Source records:
++++
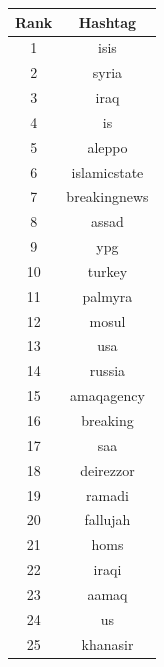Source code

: \documentclass[conference]{IEEEtran}
\begin{document}
    \begin{table}[ht]
        \begin{tabular} { | c | c | }
            \hline
            Rank & Hashtag        \\
            \hline
            1    & isis           \\
            \hline
            2    & syria          \\
            \hline
            3    & iraq           \\
            \hline
            4    & is             \\
            \hline
            5    & aleppo         \\
            \hline
            6    & islamicstate   \\
            \hline
            7    & breakingnews   \\
            \hline
            8    & assad          \\
            \hline
            9    & ypg            \\
            \hline
            10   & turkey         \\
            \hline
            11   & palmyra        \\
            \hline
            12   & mosul          \\
            \hline
            13   & usa            \\
            \hline
            14   & russia         \\
            \hline
            15   & amaqagency     \\
            \hline
            16   & breaking       \\
            \hline
            17   & saa            \\
            \hline
            18   & deirezzor      \\
            \hline
            19   & ramadi         \\
            \hline
            20   & fallujah       \\
            \hline
            21   & homs           \\
            \hline
            22   & iraqi          \\
            \hline
            23   & aamaq          \\
            \hline
            24   & us             \\
            \hline
            25   & khanasir       \\

\end{tabular}
\end{table}
\end{document}

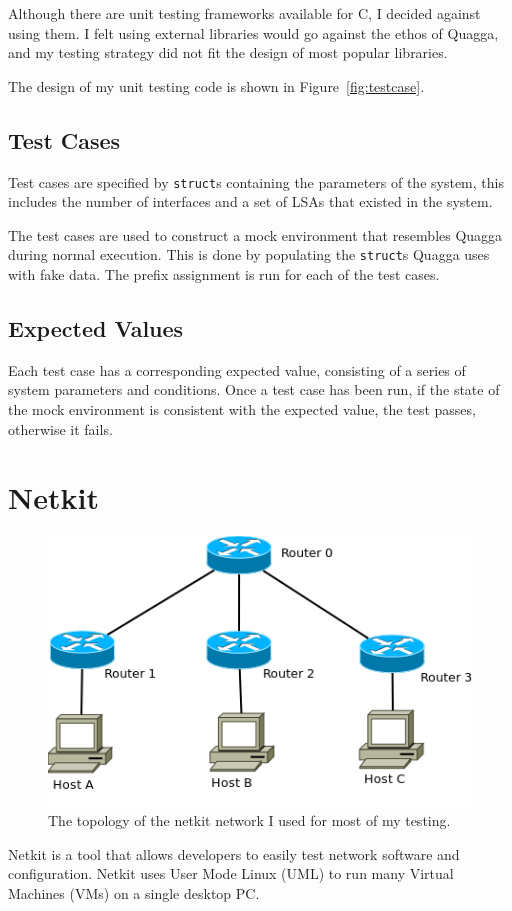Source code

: \documentclass[12pt,a4paper,twoside]{report}
\begin{document}
Although there are unit testing frameworks available for C, I decided against
using them.  I felt using external libraries  would go against the ethos of
Quagga, and my testing strategy did not fit the design of most popular
libraries. 

The design of my unit testing code is shown in Figure~\ref{fig:testcase}.

\subsection{Test Cases}
Test cases are specified by \texttt{struct}s containing the parameters of
the system, this includes the number of interfaces and a set of LSAs that
existed in the system. 

The test cases are used to construct a mock environment that resembles
Quagga during normal execution. This is done by populating the \texttt{struct}s
Quagga uses with fake data. The prefix assignment is run for each of the test
cases. 

\subsection{Expected Values}
Each test case has a corresponding expected value, consisting of a
series of system parameters and conditions. Once a test case has been run, if
the state of the mock environment is consistent with the expected value, the
test passes, otherwise it fails. 

\section{Netkit} 
\begin{figure}
\begin{center}
	\includegraphics[width=\linewidth]{../Diagrams/Network/MainNetkit.png}
	\caption{The topology of the netkit network I used for most of my testing.}
	\label{fig:NetkitTopology}
\end{center}
\end{figure}
Netkit is a tool that allows developers to easily test network software and
configuration. Netkit uses User Mode Linux (UML)  to run many Virtual Machines (VMs) 
on a single desktop PC. 
\end{document}
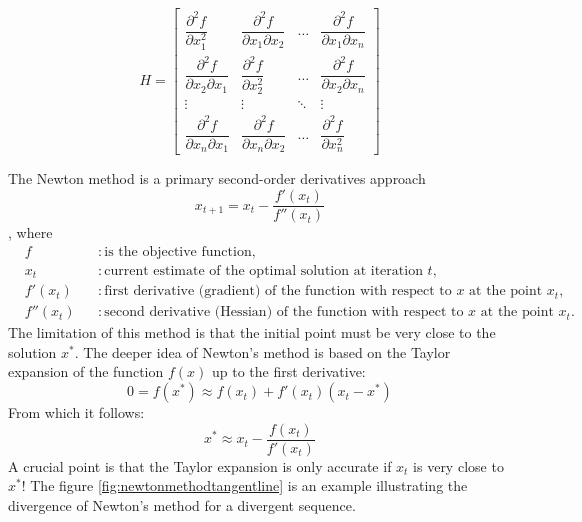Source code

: \documentclass[12pt,a4paper]{article}
\begin{document}
\begin{equation} \label{hessian}
	H = \begin{bmatrix}
		\dfrac{\partial^2 f}{\partial x_1^2} & \dfrac{\partial^2 f}{\partial x_1 \partial x_2} & \ldots & \dfrac{\partial^2 f}{\partial x_1 \partial x_n} \\
		\dfrac{\partial^2 f}{\partial x_2 \partial x_1} & \dfrac{\partial^2 f}{\partial x_2^2} & \ldots & \dfrac{\partial^2 f}{\partial x_2 \partial x_n} \\
		\vdots & \vdots & \ddots & \vdots \\
		\dfrac{\partial^2 f}{\partial x_n \partial x_1} & \dfrac{\partial^2 f}{\partial x_n \partial x_2} & \ldots & \dfrac{\partial^2 f}{\partial x_n^2}
	\end{bmatrix}	
\end{equation}

The Newton method is a primary second-order derivatives approach
\begin{equation}
	x_{t+1} = x_t - \dfrac{f'(x_t)}{f''(x_t)}
\end{equation}
, where
\begin{align*}
	& f && : \text{is the objective function}, \\
	& x_{t} && : \text{current estimate of the optimal solution at iteration } t, \\
	& f'(x_t) && : \text{first derivative (gradient) of the function with respect to } x \text{ at the point } x_t, \\
	& f''(x_t) && : \text{second derivative (Hessian) of the function with respect to } x \text{ at the point } x_t.
\end{align*}
The limitation of this method is that the initial point must be very close to the solution \(x^*\). The deeper idea of Newton's method is based on the Taylor expansion of the function \(f(x)\) up to the first derivative:
\begin{equation}
	0 = f(x^*) \approx f(x_t) + f'(x_t)(x_t - x^*)	
\end{equation}
From which it follows:
\begin{equation}
	x^* \approx x_t - \frac{f(x_t)}{f'(x_t)}
\end{equation}
A crucial point is that the Taylor expansion is only accurate if \(x_t\) is very close to \(x^*\)! The figure \ref{fig:newtonmethodtangentline} is an example illustrating the divergence of Newton's method for a divergent sequence.
\end{document}
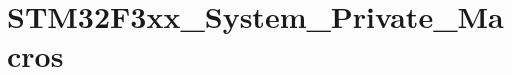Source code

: \hypertarget{group___s_t_m32_f3xx___system___private___macros}{
\section{STM32F3xx\_\-System\_\-Private\_\-Macros}
\label{group___s_t_m32_f3xx___system___private___macros}
}
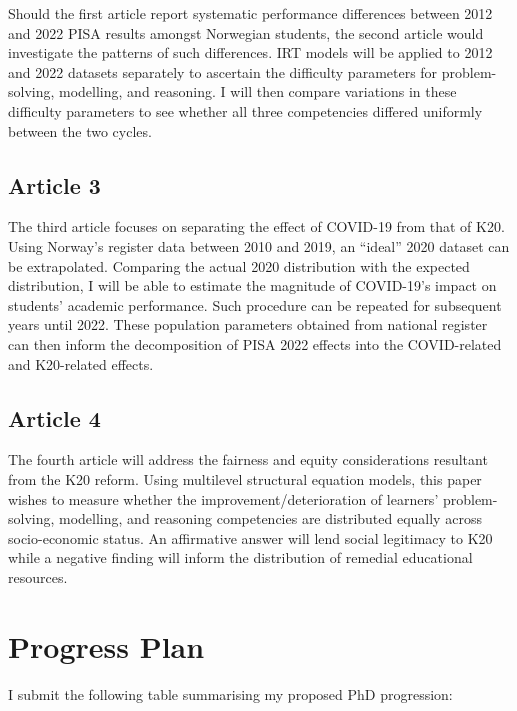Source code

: \documentclass[
    a4paper,                %
    11pt,                   %
    stu,                    %
    donotrepeattitle,       %
    floatsintext,           %
    biblatex,               %
    colorlinks=true,        %
    linkcolor=red,          %
    anchorcolor=black,      %
    citecolor=blue,         %
    urlcolor=blue,          %
    bookmarks=true,         %
    bookmarksopen=false,    %
    bookmarksnumbered=true, %
    dvipsnames              %
]{apa7}
\begin{document}
Should the first article report systematic performance differences between 2012 and 2022 PISA results amongst Norwegian students, the second article would investigate the patterns of such differences. IRT models will be applied to 2012 and 2022 datasets separately to ascertain the difficulty parameters for problem-solving, modelling, and reasoning. I will then compare variations in these difficulty parameters to see whether all three competencies differed uniformly between the two cycles.

\subsection{Article 3}

The third article focuses on separating the effect of COVID-19 from that of K20. Using Norway's register data between 2010 and 2019, an ``ideal'' 2020 dataset can be extrapolated. Comparing the actual 2020 distribution with the expected distribution, I will be able to estimate the magnitude of COVID-19's impact on students' academic performance. Such procedure can be repeated for subsequent years until 2022. These population parameters obtained from national register can then inform the decomposition of PISA 2022 effects into the COVID-related and K20-related effects.

\subsection{Article 4}

The fourth article will address the fairness and equity considerations resultant from the K20 reform. Using multilevel structural equation models, this paper wishes to measure whether the improvement/deterioration of learners' problem-solving, modelling, and reasoning competencies are distributed equally across socio-economic status. An affirmative answer will lend social legitimacy to K20 while a negative finding will inform the distribution of remedial educational resources.

\section{Progress Plan}

I submit the following table summarising my proposed PhD progression:
\end{document}
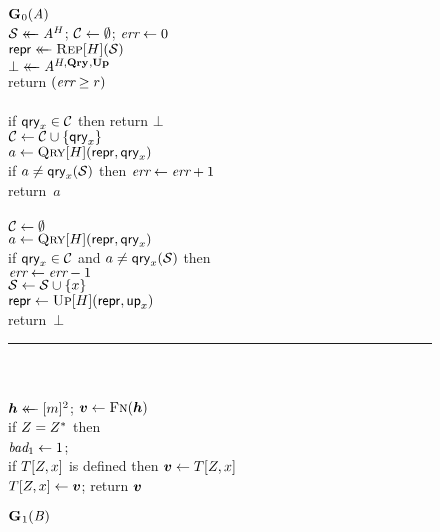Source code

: \begin{figure*}
  {
    \underline{$\game_0(\advA)$}\\[2pt]
      $\col \getsr \advA^H$; $\setC \gets \emptyset$; $\err \gets 0$\\
      $\pub \getsr \Rep[H](\col)$\\
      $\bot \getsr \advA^{H,\QRYO,\UPO}$\\
      return $(\err \geq r)$
    \\[6pt]
    \\[2pt]
      if $\qry_x \in \mathcal{C}$ then return $\bot$\\
      $\setC \gets \setC \union \{\qry_x\}$\\
      $a \gets \Qry[H](\pub, \qry_x)$\\
      if $a \neq \qry_x(\col)$ then $\err \gets \err + 1$\\
      return~$a$
    \\[6pt]
    \\[2pt]
      $\setC \gets \emptyset$\\
      $a \gets \Qry[H](\pub, \qry_x)$\\
      if $\qry_x \in \setC$ and $a \neq \qry_x(\col)$ then\\
      \tab $\err \gets \err-1$\\
      $\col \gets \col \union \{x\}$\\
      $\pub \gets \Up[H](\pub,\up_x)$\\
      return~$\bot$
    \\[4pt]
    \hspace*{-4pt}\rule{1.043\textwidth}{.4pt}
    \\[5pt]
     \hfill{}\hspace*{3pt}\\
      $\hh \getsr [m]^2$; $\vv \gets \fff(\hh)$\\
      if $\salt = \salt^*$ then\\
      \tab $\bad_1 \gets 1$; \\
      if $T[\salt,x]$ is defined then $\vv \gets T[\salt,x]$\\
      $T[\salt,x] \gets \vv$;
      return $\vv$
  }
  {
    \underline{$\game_1(\advB)$}\\[2pt]
}
\end{figure*}
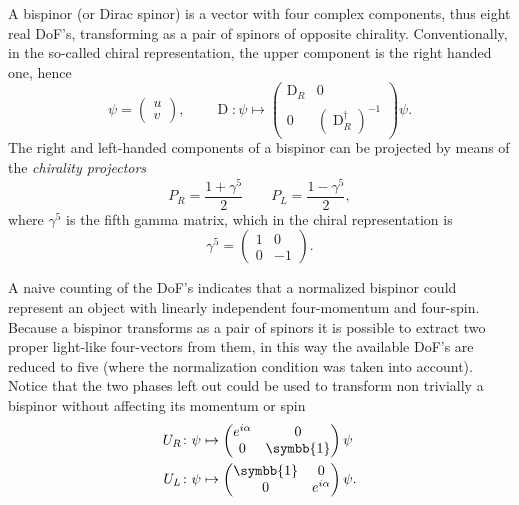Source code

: A bispinor (or Dirac spinor) is a vector with four complex components, thus eight real DoF's, transforming as a pair of spinors of opposite chirality. Conventionally, in the so-called chiral representation, the upper component is the right handed one, hence 
\begin{equation}
  \psi = \begin{pmatrix} u \\ v \end{pmatrix}, \qquad \operatorname{D}\colon \psi \mapsto 
  \begin{pmatrix}
    \operatorname{D}_R & 0 \\
    0 & \left( \operatorname{D}^\dagger_R \right)^{-1} 
  \end{pmatrix} \psi .
\end{equation}
The right and left-handed components of a bispinor can be projected by means of the \emph{chirality projectors}
\begin{equation}
  P_R = \frac{1 + \gamma^5}{2} \qquad P_L = \frac{1 - \gamma^5}{2} ,
\end{equation}
where $\gamma^5$ is the fifth gamma matrix, which in the chiral representation is 
\begin{equation}
  \gamma^5 = \begin{pmatrix} 1 & 0 \\ 0 & -1 \end{pmatrix} .
\end{equation}

A naive counting of the DoF's indicates that a normalized bispinor could represent an object with linearly independent four-momentum and four-spin. Because a bispinor transforms as a pair of spinors it is possible to extract two proper light-like four-vectors from them, in this way the available DoF's are reduced to five (where the normalization condition was taken into account). Notice that the two phases left out could be used to transform non trivially a bispinor without affecting its momentum or spin
\begin{subequations}
  \begin{align}
    U_R \colon \psi &\mapsto \begin{pmatrix} e^{i \alpha} & 0 \\ 0 & \symbb{1} \end{pmatrix} \psi \\
    U_L \colon \psi &\mapsto \begin{pmatrix} \symbb{1} & 0 \\ 0 & e^{i \alpha} \end{pmatrix} \psi .
  \end{align}
  \label{eq:u1_chiral_transformations}
\end{subequations}

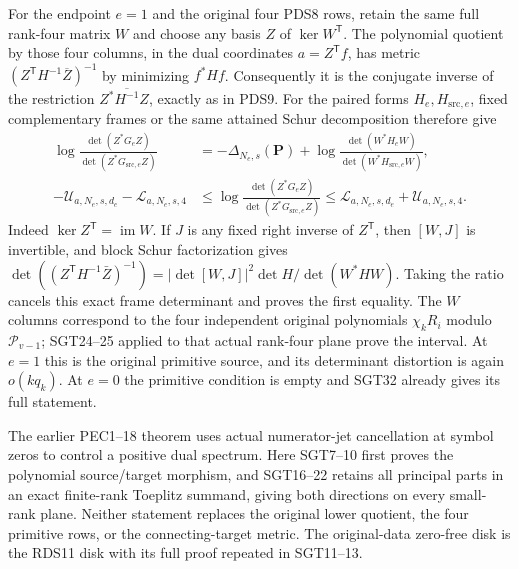 \documentclass[10pt]{article}
\begin{document}
For the endpoint $e=1$ and the original four PDS8 rows, retain the same full rank-four
matrix $W$ and choose any basis $Z$ of $\ker W^{\mathsf T}$.
The polynomial quotient by those four columns, in the dual coordinates
$a=Z^{\mathsf T}f$, has metric
$(Z^{\mathsf T}H^{-1}\overline Z)^{-1}$ by minimizing $f^*Hf$.
Consequently it is the conjugate inverse of the restriction
$Z^*\overline{H^{-1}}Z$, exactly as in PDS9. For the paired
forms $H_e,H_{\mathrm{src},e}$, fixed complementary frames or the
same attained Schur decomposition therefore give
\[
\begin{split}
 \log\frac{\det(Z^*G_eZ)}
              {\det(Z^*G_{\mathrm{src},e}Z)}
 &=-\Delta_{N_e,s}(\mathbf P)
   +\log\frac{\det(W^*H_eW)}
                   {\det(W^*H_{\mathrm{src},e}W)},\\
 -\mathcal U_{a,N_e,s,d_e}-\mathcal L_{a,N_e,s,4}
 &\le \log\frac{\det(Z^*G_eZ)}
                   {\det(Z^*G_{\mathrm{src},e}Z)}
 \le\mathcal L_{a,N_e,s,d_e}+\mathcal U_{a,N_e,s,4}.
\end{split}\tag{SGT33}
\]
Indeed $\ker Z^{\mathsf T}=\operatorname{im}W$. If $J$ is any
fixed right inverse of $Z^{\mathsf T}$, then $[W,J]$ is invertible,
and block Schur factorization gives
$\det((Z^{\mathsf T}H^{-1}\bar Z)^{-1})
 =|\det[W,J]|^2\det H/\det(W^*HW)$.
Taking the ratio cancels this exact frame determinant and proves
the first equality. The $W$ columns correspond to the four independent
original polynomials $\chi_kR_i$ modulo $\mathcal P_{v-1}$;
SGT24--25 applied to that actual rank-four plane prove the interval.
At $e=1$ this is the original primitive source, and its determinant
distortion is again $o(kq_k)$. At $e=0$ the primitive condition is
empty and SGT32 already gives its full statement.

The earlier PEC1--18 theorem uses actual numerator-jet cancellation
at symbol zeros to control a positive dual spectrum. Here SGT7--10
first proves the polynomial source/target morphism, and SGT16--22
retains all principal parts in an exact finite-rank Toeplitz summand,
giving both directions on every small-rank plane. Neither statement
replaces the original lower quotient, the four primitive rows, or the
connecting-target metric. The original-data zero-free disk is the
RDS11 disk with its full proof repeated in SGT11--13.


\end{document}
++++
## WHAT IS NEEDED
Copy all lines of the records that have the string "advA" in them.

## EXERCISE RESULT
    \underline{$\game_0(\advA)$}\\[2pt]
      $\col \getsr \advA^H$; $\setC \gets \emptyset$; $\err \gets 0$\\
      $\bot \getsr \advA^{H,\QRYO,\UPO}$\\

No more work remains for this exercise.